Being data-driven seemed a geeks’ only game, or a far reach to many, just a few years ago. Today, it’s time to get on the data-driven bandwagon…or get crushed by it.

Let’s briefly look at the situation and the cure.

Being Data-Driven: The Situation

Brand awareness, test-drive, churn, customer satisfaction, and take rate—these are essential nonfinancial metrics, says Mark Jeffery, adjunct professor at the Kellogg School of Management.

Throw in a few more—payback, internal rate of return, transaction conversion rate, and bounce rate—and you’re well on your way to mastering Jeffery’s 15 metric essentials.

Why should you care?

Because Mark echoes the assessment of his peers from other top schools of management:

Organizations that embrace marketing metrics and create a data-driven marketing culture have a competitive advantage that results in significantly better financial performance than that of their competitors. – Mark Jeffery.

You don’t believe in taking marketing and business growth advice from a guy who earned a Ph.D. in theoretical physics? Search “data-driven stats” for a look at the research. Data-centric methods are leading the pack.

Being Data-Driven: The Problem

If learning to leverage data can help the Red Sox win the World Series, why are most companies still struggling to get on board, more than a decade later?

There’s one little glitch in the movement. We’ve quickly moved from “available data” to “abundant data” to “BIG data.”

CMO’s are swamped with information and are struggling to make sense of it all. It’s a matter of getting lost in the immensity of the forest and forgetting about the trees.

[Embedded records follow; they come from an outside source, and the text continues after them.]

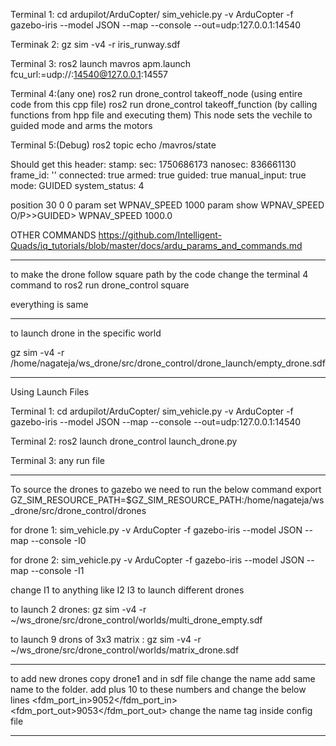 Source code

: Terminal 1:
cd ardupilot/ArduCopter/
sim_vehicle.py -v ArduCopter -f gazebo-iris --model JSON --map --console --out=udp:127.0.0.1:14540

Terminak 2:
gz sim -v4 -r iris_runway.sdf

Terminal 3:
ros2 launch mavros apm.launch fcu_url:=udp://:14540@127.0.0.1:14557

Terminal 4:(any one)
ros2 run drone_control takeoff_node (using entire code from this cpp file)
ros2 run drone_control takeoff_function (by calling functions from hpp file and executing them)
This node sets the vechile to guided mode and arms the motors

Terminal 5:(Debug)
ros2 topic echo /mavros/state

Should get this
header:
  stamp:
    sec: 1750686173
    nanosec: 836661130
  frame_id: ''
connected: true
armed: true
guided: true
manual_input: true
mode: GUIDED
system_status: 4

position 30 0 0
param set WPNAV_SPEED 1000
param show WPNAV_SPEED
O/P>>GUIDED> WPNAV_SPEED      1000.0


OTHER COMMANDS 
https://github.com/Intelligent-Quads/iq_tutorials/blob/master/docs/ardu_params_and_commands.md

_______________________________________________________________________________________________________________________________________________

to make the drone follow square path by the code 
change the terminal 4 command to 
ros2 run drone_control square 

everything is same
___________________________________________________________________________________________________________________________________________________

to launch drone in the specific world

gz sim -v4 -r /home/nagateja/ws_drone/src/drone_control/drone_launch/empty_drone.sdf

___________________________________________________________________________________________________________________________________________________
Using Launch Files

Terminal 1:
cd ardupilot/ArduCopter/
sim_vehicle.py -v ArduCopter -f gazebo-iris --model JSON --map --console --out=udp:127.0.0.1:14540

Terminal 2:
ros2 launch drone_control launch_drone.py

Terminal 3:
any run file 

___________________________________________________________________________________________________________________________________________________

To source the drones to gazebo we need to run the below command
export GZ_SIM_RESOURCE_PATH=$GZ_SIM_RESOURCE_PATH:/home/nagateja/ws_drone/src/drone_control/drones

for drone 1: sim_vehicle.py -v ArduCopter -f gazebo-iris --model JSON --map --console -I0

for drone 2: sim_vehicle.py -v ArduCopter -f gazebo-iris --model JSON --map --console -I1 

change I1 to anything like I2 I3 to launch different drones

to launch 2 drones: gz sim -v4 -r ~/ws_drone/src/drone_control/worlds/multi_drone_empty.sdf

to launch 9 drons of 3x3 matrix : gz sim -v4 -r ~/ws_drone/src/drone_control/worlds/matrix_drone.sdf

___________________________________________________________________________________________________________________________________________________

to add new drones 
copy drone1 and in sdf file change the name add same name to the folder.
add plus 10 to these numbers and change the below lines 
      <fdm_port_in>9052</fdm_port_in>
      <fdm_port_out>9053</fdm_port_out>
change the name tag inside config file
___________________________________________________________________________________________________________________________________________________ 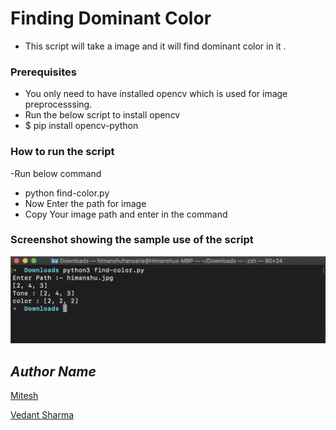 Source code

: # Finding Dominant Color  

- This script will take a image and it will find dominant color in it .

### Prerequisites
- You only need to have installed opencv which is used for image preprocesssing.
- Run the below script to install opencv
- $ pip install opencv-python

### How to run the script
-Run below command 
- python find-color.py
- Now Enter the path for image 
- Copy Your image path and enter in the command

### Screenshot showing the sample use of the script

![Screenshot](shot.png)

## *Author Name*
[Mitesh](https://github.com/Mitesh2499)

[Vedant Sharma](https://github.com/ItzDemonVG)
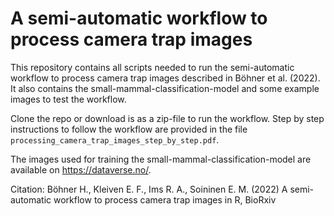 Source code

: # A semi-automatic workflow to process camera trap images

This repository contains all scripts needed to run the semi-automatic workflow to process camera trap images described in Böhner et al. (2022). It also contains the small-mammal-classification-model and some example images to test the workflow.

Clone the repo or download is as a zip-file to run the workflow. Step by step instructions to follow the workflow are provided in the file `processing_camera_trap_images_step_by_step.pdf`.

The images used for training the small-mammal-classification-model are available on https://dataverse.no/.

Citation:
Böhner H., Kleiven E. F., Ims R. A., Soininen E. M. (2022) A semi-automatic workflow to process camera trap images in R, BioRxiv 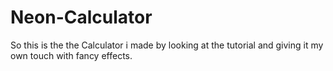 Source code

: # Neon-Calculator
So this is the the Calculator i made by looking at the tutorial and giving it my own touch with fancy effects.
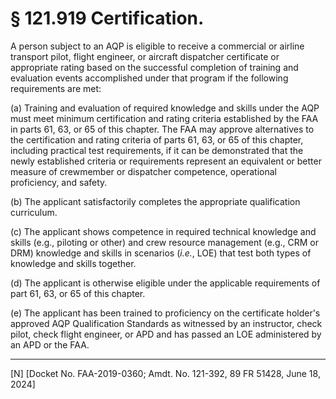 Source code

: # § 121.919   Certification.

A person subject to an AQP is eligible to receive a commercial or airline transport pilot, flight engineer, or aircraft dispatcher certificate or appropriate rating based on the successful completion of training and evaluation events accomplished under that program if the following requirements are met:


(a) Training and evaluation of required knowledge and skills under the AQP must meet minimum certification and rating criteria established by the FAA in parts 61, 63, or 65 of this chapter. The FAA may approve alternatives to the certification and rating criteria of parts 61, 63, or 65 of this chapter, including practical test requirements, if it can be demonstrated that the newly established criteria or requirements represent an equivalent or better measure of crewmember or dispatcher competence, operational proficiency, and safety.


(b) The applicant satisfactorily completes the appropriate qualification curriculum.


(c) The applicant shows competence in required technical knowledge and skills (e.g., piloting or other) and crew resource management (e.g., CRM or DRM) knowledge and skills in scenarios (*i.e.*, LOE) that test both types of knowledge and skills together.


(d) The applicant is otherwise eligible under the applicable requirements of part 61, 63, or 65 of this chapter.


(e) The applicant has been trained to proficiency on the certificate holder's approved AQP Qualification Standards as witnessed by an instructor, check pilot, check flight engineer, or APD and has passed an LOE administered by an APD or the FAA.



---

[N] [Docket No. FAA-2019-0360; Amdt. No. 121-392, 89 FR 51428, June 18, 2024]






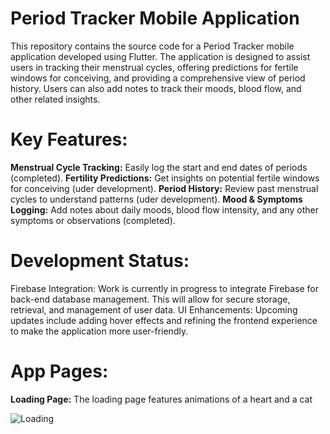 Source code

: # Period Tracker Mobile Application
This repository contains the source code for a Period Tracker mobile application developed using Flutter. The application is designed to assist users in tracking their menstrual cycles, offering predictions for fertile windows for conceiving, and providing a comprehensive view of period history. Users can also add notes to track their moods, blood flow, and other related insights.

# Key Features:
**Menstrual Cycle Tracking:** Easily log the start and end dates of periods (completed).
**Fertility Predictions:** Get insights on potential fertile windows for conceiving (uder development).
**Period History:** Review past menstrual cycles to understand patterns (uder development).
**Mood & Symptoms Logging:** Add notes about daily moods, blood flow intensity, and any other symptoms or observations (completed).

# Development Status:
Firebase Integration: Work is currently in progress to integrate Firebase for back-end database management. This will allow for secure storage, retrieval, and management of user data.
UI Enhancements: Upcoming updates include adding hover effects and refining the frontend experience to make the application more user-friendly.

# App Pages: 
**Loading Page:**
The loading page features animations of a heart and a cat

![Loading](https://github.com/HalaJah/FlutterLearningJourney/edit/main/period_tracker_app/UI/Loading.jpg)
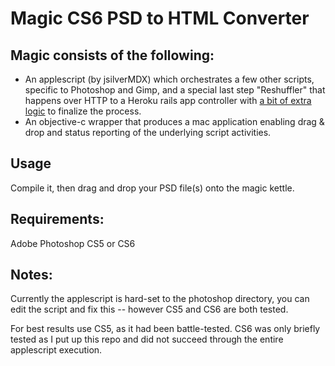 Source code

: # Magic CS6 PSD to HTML Converter

## Magic consists of the following:
* An applescript (by jsilverMDX) which orchestrates a few other scripts, specific to Photoshop and Gimp, and a special last step "Reshuffler" that happens over HTTP to a Heroku rails app controller with [a bit of extra logic](https://github.com/mdks/Reshuffler/blob/master/app/controllers/main_controller.rb) to finalize the process.
* An objective-c wrapper that produces a mac application enabling drag & drop and status reporting of the underlying script activities.

## Usage
Compile it, then drag and drop your PSD file(s) onto the magic kettle.

## Requirements:
Adobe Photoshop CS5 or CS6

## Notes:
Currently the applescript is hard-set to the photoshop directory, you can edit the script and fix this -- however CS5 and CS6 are both tested.

For best results use CS5, as it had been battle-tested. CS6 was only briefly tested as I put up this repo and did not succeed through the entire applescript execution.
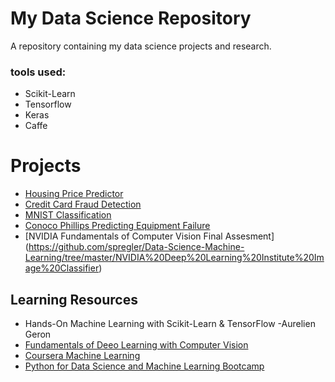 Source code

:# My Data Science Repository

A repository containing my data science projects and research.

### tools used: 
* Scikit-Learn
* Tensorflow
* Keras
* Caffe

# Projects
* [Housing Price Predictor](https://github.com/spregler/Data-Science-Machine-Learning/tree/master/housing_prediction)
* [Credit Card Fraud Detection](https://github.com/spregler/Data-Science-Machine-Learning/tree/master/Credit%20Card%20Fraud)
* [MNIST Classification](https://github.com/spregler/Data-Science-Machine-Learning/blob/master/MNIST%20Classification/MNIST.ipynb)
* [Conoco Phillips Predicting Equipment Failure](https://github.com/spregler/Data-Science-Machine-Learning/tree/master/Conoco%20Phillips%20Comp2019)
* [NVIDIA Fundamentals of Computer Vision Final Assesment] (https://github.com/spregler/Data-Science-Machine-Learning/tree/master/NVIDIA%20Deep%20Learning%20Institute%20Image%20Classifier)

## Learning Resources
* Hands-On Machine Learning with Scikit-Learn & TensorFlow -Aurelien Geron
* [Fundamentals of Deeo Learning with Computer Vision](https://courses.nvidia.com/courses/course-v1:DLI+C-FX-01+V2/about)
* [Coursera Machine Learning](https://www.coursera.org/learn/machine-learning)
* [Python for Data Science and Machine Learning Bootcamp](https://www.udemy.com/course/python-for-data-science-and-machine-learning-bootcamp/)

We want the fruits of a data-driven culture. We just aren’t sure where or how to pick them.

Data-Driven Marketing: The Cure

I’ve discovered that the answer to big data overload is hidden right in the problem, right there at the source.

Data is produced by scientific means. That’s why academics like Mark are the best interpreters of that data. They’re schooled in the scientific method.

That means I must either hire a data scientist or learn to approach the analytical part of business with the demeanor of a math major.

Turns out that it’s not that difficult to get started. This brings us to the most important aspect, that is, the scientific approach to growth.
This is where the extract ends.